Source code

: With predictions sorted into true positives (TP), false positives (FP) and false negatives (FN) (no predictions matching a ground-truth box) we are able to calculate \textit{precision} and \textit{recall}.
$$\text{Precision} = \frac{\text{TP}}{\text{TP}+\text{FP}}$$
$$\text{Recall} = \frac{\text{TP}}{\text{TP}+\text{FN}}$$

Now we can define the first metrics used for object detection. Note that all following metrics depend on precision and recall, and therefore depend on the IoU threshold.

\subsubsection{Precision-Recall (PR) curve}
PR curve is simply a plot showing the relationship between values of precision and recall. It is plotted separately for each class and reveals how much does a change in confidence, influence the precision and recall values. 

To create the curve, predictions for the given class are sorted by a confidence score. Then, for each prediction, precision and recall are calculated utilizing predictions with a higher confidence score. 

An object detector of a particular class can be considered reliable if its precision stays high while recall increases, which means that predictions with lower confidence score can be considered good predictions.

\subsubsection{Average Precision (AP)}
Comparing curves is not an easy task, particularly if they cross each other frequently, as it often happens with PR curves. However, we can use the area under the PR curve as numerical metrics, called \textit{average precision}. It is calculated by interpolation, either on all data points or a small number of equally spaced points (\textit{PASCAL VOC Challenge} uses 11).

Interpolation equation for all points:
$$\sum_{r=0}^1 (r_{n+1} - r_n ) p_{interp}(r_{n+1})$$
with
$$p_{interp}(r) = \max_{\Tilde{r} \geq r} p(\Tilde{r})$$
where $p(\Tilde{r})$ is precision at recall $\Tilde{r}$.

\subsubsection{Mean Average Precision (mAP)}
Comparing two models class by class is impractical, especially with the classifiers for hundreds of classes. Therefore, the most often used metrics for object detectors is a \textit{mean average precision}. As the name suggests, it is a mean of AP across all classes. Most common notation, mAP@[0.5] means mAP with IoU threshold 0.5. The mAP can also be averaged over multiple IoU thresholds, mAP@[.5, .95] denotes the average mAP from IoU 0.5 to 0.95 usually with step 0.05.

__Exercise prompt__: Within the entries, find all lines that contain "often" and copy each one.

__Task result__:
Comparing curves is not an easy task, particularly if they cross each other frequently, as it often happens with PR curves. However, we can use the area under the PR curve as numerical metrics, called \textit{average precision}. It is calculated by interpolation, either on all data points or a small number of equally spaced points (\textit{PASCAL VOC Challenge} uses 11).
Comparing two models class by class is impractical, especially with the classifiers for hundreds of classes. Therefore, the most often used metrics for object detectors is a \textit{mean average precision}. As the name suggests, it is a mean of AP across all classes. Most common notation, mAP@[0.5] means mAP with IoU threshold 0.5. The mAP can also be averaged over multiple IoU thresholds, mAP@[.5, .95] denotes the average mAP from IoU 0.5 to 0.95 usually with step 0.05.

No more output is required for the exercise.